Kansas City Business Attorney

Building a Business Law Relationship with your Lender

Here are the three best ways to develop a relationship with a community lender from your local KC Business Law firm:

1. Make a good first impression. Small lenders take referrals from the business owner’s lawyer or CPA very serious, especially if that professional has previously made referrals to the lender that resulted in a strong relationship. Once the initial appointment is set up, owners should treat it as they would the first day of school by bringing in as much documentation–including financial statements and tax returns–as possible to demonstrate eagerness and preparedness. Also, they should come with a list of questions and a detailed business plan that illustrates both how lending assistance will propel the business and how the business will repay the debt.

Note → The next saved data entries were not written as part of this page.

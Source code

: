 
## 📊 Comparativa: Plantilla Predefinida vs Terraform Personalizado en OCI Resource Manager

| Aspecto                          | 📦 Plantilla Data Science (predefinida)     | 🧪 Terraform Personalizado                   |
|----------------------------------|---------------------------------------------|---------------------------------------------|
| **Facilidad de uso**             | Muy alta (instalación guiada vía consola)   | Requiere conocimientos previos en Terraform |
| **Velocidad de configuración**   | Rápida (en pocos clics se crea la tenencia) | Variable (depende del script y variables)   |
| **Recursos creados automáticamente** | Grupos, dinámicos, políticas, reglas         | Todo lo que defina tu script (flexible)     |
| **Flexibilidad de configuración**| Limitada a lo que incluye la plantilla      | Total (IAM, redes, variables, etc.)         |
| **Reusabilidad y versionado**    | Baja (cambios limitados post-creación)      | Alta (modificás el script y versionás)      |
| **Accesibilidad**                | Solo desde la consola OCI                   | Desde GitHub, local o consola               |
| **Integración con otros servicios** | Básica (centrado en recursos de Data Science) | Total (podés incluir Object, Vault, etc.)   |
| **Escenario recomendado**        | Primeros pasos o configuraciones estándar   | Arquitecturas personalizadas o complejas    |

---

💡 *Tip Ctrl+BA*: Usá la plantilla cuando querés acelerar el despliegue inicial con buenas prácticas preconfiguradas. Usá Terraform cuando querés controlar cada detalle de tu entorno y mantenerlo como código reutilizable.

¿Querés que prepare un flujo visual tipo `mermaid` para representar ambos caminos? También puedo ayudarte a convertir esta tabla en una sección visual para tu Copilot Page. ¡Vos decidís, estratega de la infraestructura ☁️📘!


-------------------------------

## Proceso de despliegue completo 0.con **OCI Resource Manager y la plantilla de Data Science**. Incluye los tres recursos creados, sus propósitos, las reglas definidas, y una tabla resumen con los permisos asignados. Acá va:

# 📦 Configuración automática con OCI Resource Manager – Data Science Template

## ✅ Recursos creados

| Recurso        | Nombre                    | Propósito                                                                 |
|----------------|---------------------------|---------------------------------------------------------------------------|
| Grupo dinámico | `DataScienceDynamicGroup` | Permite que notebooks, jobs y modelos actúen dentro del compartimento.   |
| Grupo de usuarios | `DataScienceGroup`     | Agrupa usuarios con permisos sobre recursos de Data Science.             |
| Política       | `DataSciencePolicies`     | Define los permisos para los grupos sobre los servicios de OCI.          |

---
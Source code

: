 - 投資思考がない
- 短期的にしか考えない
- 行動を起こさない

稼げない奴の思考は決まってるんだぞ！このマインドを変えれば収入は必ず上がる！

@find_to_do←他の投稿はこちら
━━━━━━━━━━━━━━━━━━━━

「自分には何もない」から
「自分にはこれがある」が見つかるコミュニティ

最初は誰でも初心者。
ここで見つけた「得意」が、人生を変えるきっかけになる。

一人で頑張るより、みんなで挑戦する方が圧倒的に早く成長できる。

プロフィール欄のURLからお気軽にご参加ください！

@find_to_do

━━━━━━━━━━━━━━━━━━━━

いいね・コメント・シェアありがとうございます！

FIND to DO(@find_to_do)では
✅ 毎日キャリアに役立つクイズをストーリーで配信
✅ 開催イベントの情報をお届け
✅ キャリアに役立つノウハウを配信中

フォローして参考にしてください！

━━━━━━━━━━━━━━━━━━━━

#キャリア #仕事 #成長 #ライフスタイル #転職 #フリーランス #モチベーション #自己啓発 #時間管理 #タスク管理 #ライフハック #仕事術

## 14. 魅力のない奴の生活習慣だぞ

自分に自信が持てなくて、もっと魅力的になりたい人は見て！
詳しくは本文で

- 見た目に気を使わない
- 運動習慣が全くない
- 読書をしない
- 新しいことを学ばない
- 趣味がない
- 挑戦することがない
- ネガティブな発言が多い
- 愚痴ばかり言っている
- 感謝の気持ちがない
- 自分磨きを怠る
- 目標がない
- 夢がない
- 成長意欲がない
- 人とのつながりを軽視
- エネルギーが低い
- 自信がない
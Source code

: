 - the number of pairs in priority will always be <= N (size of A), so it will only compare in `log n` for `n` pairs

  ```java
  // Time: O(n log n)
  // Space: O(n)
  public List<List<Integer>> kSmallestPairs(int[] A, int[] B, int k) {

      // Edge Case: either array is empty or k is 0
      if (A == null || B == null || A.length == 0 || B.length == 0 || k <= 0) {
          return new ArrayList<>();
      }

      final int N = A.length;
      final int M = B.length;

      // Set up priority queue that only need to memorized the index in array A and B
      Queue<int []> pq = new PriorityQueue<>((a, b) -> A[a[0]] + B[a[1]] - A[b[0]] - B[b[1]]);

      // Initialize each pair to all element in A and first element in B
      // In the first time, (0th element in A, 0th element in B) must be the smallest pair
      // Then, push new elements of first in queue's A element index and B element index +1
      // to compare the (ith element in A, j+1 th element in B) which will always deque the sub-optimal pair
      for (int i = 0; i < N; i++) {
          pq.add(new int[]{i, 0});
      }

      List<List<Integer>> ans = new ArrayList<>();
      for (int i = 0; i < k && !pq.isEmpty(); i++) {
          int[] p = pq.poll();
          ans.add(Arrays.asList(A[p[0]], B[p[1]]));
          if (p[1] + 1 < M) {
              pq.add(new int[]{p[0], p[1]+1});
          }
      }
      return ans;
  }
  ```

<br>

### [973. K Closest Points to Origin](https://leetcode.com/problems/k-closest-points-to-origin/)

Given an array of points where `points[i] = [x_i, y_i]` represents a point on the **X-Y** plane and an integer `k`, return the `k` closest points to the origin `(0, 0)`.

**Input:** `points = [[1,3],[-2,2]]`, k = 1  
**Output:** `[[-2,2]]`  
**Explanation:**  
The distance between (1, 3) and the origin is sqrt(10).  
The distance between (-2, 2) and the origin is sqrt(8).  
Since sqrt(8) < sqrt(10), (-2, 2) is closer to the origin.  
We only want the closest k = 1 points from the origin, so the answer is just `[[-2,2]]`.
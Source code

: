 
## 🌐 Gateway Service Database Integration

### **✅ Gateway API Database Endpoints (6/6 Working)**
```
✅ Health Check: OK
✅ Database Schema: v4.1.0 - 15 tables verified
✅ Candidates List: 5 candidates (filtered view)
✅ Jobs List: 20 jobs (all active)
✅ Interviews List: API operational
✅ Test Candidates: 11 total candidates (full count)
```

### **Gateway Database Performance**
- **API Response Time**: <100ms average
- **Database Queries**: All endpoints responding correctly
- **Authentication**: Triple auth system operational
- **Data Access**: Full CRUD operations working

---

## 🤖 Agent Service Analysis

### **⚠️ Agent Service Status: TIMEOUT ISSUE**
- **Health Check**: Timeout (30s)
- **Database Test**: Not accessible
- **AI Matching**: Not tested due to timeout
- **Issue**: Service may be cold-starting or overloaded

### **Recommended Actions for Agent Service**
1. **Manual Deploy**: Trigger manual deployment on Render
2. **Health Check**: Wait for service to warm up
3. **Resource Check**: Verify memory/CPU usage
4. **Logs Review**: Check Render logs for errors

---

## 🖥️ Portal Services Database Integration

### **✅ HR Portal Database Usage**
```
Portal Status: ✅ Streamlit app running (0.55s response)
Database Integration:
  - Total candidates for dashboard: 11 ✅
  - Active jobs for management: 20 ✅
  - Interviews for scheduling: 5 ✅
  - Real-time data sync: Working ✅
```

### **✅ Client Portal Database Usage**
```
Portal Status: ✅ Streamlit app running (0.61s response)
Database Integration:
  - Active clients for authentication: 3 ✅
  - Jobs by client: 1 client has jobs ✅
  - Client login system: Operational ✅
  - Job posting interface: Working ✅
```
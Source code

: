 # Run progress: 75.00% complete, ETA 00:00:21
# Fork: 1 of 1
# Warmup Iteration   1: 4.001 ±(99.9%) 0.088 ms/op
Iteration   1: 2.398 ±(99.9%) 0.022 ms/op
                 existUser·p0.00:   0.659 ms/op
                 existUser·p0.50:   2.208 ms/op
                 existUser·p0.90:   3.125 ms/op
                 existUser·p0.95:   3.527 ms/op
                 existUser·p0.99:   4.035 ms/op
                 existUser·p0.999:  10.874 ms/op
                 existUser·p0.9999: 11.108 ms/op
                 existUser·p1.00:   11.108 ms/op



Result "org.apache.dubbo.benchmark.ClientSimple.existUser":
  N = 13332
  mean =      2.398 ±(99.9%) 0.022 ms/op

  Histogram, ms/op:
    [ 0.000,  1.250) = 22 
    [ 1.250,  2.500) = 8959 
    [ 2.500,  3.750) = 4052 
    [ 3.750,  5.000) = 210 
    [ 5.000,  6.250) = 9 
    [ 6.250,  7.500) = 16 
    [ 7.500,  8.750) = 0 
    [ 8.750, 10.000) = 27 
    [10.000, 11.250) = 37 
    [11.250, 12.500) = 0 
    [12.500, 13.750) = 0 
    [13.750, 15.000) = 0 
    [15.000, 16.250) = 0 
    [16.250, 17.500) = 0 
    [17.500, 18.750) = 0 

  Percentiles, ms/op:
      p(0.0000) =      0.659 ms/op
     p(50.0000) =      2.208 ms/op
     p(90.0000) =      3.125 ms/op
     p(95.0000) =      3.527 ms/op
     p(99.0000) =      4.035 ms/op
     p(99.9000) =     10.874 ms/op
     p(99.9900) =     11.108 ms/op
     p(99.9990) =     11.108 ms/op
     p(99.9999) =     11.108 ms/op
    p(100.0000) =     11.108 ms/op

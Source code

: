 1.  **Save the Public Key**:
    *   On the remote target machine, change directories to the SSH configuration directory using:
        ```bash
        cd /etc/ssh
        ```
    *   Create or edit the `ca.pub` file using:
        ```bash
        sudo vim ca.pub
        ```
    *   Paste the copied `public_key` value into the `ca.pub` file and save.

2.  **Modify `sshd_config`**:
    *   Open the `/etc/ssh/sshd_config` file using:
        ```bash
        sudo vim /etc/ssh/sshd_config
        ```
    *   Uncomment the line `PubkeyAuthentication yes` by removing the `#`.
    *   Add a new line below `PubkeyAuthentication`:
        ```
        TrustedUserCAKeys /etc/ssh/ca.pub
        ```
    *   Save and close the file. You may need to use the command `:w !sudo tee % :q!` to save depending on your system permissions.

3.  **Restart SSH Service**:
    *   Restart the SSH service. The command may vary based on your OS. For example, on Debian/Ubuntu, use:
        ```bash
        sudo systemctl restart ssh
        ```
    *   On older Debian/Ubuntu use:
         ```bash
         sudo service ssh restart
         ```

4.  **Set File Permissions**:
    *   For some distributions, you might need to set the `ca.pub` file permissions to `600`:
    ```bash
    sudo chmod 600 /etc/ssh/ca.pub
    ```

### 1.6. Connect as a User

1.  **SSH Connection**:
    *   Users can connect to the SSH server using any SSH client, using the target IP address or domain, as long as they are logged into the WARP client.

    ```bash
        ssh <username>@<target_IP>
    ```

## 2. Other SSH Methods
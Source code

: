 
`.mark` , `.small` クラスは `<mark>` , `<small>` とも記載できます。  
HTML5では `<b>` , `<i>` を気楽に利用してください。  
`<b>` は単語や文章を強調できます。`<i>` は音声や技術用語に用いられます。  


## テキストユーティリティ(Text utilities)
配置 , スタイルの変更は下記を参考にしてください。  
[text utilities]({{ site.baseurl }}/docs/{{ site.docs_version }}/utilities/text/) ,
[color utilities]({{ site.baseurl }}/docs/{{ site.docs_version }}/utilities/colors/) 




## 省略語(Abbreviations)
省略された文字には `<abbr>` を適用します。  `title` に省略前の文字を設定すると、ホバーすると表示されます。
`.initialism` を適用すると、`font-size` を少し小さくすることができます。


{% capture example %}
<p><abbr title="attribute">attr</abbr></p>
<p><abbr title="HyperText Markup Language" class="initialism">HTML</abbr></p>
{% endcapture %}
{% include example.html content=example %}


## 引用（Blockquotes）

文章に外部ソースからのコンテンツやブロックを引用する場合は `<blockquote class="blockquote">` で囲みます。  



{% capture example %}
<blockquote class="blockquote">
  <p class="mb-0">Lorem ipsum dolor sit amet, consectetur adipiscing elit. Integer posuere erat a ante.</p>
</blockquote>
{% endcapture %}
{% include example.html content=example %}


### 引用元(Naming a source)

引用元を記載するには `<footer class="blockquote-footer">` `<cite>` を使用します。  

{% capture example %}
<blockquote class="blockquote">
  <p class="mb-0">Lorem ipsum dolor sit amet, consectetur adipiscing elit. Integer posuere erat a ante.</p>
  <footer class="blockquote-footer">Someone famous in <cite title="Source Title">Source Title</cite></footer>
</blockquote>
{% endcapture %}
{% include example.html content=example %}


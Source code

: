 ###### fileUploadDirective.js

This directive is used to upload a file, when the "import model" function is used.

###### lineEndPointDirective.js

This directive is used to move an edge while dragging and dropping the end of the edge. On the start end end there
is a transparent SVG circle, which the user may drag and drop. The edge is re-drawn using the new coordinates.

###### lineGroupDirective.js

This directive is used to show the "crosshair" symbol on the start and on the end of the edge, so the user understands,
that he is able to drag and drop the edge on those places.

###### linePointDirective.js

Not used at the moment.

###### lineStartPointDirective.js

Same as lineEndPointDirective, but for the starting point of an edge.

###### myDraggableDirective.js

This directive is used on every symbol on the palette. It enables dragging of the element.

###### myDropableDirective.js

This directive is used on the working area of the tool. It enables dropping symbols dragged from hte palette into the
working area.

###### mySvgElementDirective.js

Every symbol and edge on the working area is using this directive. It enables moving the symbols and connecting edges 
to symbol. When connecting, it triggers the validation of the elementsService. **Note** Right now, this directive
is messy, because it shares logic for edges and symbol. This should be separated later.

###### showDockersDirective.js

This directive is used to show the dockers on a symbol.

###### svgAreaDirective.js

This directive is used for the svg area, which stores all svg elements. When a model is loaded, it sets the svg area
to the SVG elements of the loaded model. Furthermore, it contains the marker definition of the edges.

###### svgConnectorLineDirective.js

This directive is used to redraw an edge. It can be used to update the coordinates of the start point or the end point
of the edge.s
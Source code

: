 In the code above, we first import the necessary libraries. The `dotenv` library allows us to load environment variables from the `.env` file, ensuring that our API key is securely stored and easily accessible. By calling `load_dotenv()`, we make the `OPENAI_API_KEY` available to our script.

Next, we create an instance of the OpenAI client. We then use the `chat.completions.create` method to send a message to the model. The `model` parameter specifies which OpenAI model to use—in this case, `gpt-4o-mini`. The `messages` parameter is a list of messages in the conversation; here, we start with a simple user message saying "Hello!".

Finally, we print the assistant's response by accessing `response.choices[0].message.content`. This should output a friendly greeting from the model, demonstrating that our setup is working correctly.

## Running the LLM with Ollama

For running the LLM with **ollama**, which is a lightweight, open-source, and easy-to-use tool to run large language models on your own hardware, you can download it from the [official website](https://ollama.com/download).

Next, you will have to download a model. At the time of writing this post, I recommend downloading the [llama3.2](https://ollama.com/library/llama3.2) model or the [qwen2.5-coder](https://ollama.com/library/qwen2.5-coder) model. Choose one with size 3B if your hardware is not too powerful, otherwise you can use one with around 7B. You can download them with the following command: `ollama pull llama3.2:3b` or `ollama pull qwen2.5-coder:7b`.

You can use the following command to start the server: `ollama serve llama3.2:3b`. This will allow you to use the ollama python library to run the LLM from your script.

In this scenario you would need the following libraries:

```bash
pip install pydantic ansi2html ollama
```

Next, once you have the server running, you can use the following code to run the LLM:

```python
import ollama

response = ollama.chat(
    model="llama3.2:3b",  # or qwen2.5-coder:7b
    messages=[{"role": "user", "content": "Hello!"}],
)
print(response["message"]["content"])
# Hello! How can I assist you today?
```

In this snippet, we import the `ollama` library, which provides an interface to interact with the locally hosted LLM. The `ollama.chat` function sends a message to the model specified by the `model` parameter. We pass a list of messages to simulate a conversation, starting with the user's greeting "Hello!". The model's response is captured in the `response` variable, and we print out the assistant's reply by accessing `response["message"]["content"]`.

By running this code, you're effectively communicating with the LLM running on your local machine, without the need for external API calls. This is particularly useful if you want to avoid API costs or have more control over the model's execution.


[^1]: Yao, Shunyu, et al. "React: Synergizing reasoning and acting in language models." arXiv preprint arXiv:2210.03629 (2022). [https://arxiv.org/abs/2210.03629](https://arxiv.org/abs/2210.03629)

.”When meeting for the first time, you have to articulate what you need. I’m not a mind reader,” says Don Kidd, president of Western Commerce Bank in Carlsbad, N.M. “Run us over with information. A lot of small-business people are reluctant to provide information, but we need it even if it is bad. There should be no secrets.”

2. Woo the bank. From that introductory point, business owners need to work diligently to cultivate the relationship. Many lenders will ask to visit the business to better understand its operations, but owners should take the initiative to extend the invitation early in the process.

Also, consider giving the bank more business. “More and more, banks don’t want you to just open a checking account and then give you a loan,” says Mr. Carlson, who points to online banking, remote deposit capture and credit cards as services that business owners can use. “The bank makes money on all those things, but also, it shows more commitment on the borrower’s side. In banking, if you sell one service, [customers] can leave easily. With six services, they will stick with you.”

3. Stay current. Most banks want financial information on a regular–as often as a biweekly–basis so that they are abreast of how the company is performing. They also want to personally check in to discuss the direction of the company and the challenges it may be facing. “When the business owner can’t provide current financial information, that’s a red flag,” says California Business Attorney Steven C. Peck.

This isn’t just to make sure the loan products are in line with what the business can repay. It’s also so that the lending managers can act in an advisory role to stave off any bumps in the road before they happen. “The best relationships are when the accountant and the banker and the business lawyer work together with the owner in a consulting relationship,” “What most bankers have seen in the long run that if you work with that trifecta, the result is a more successful business.”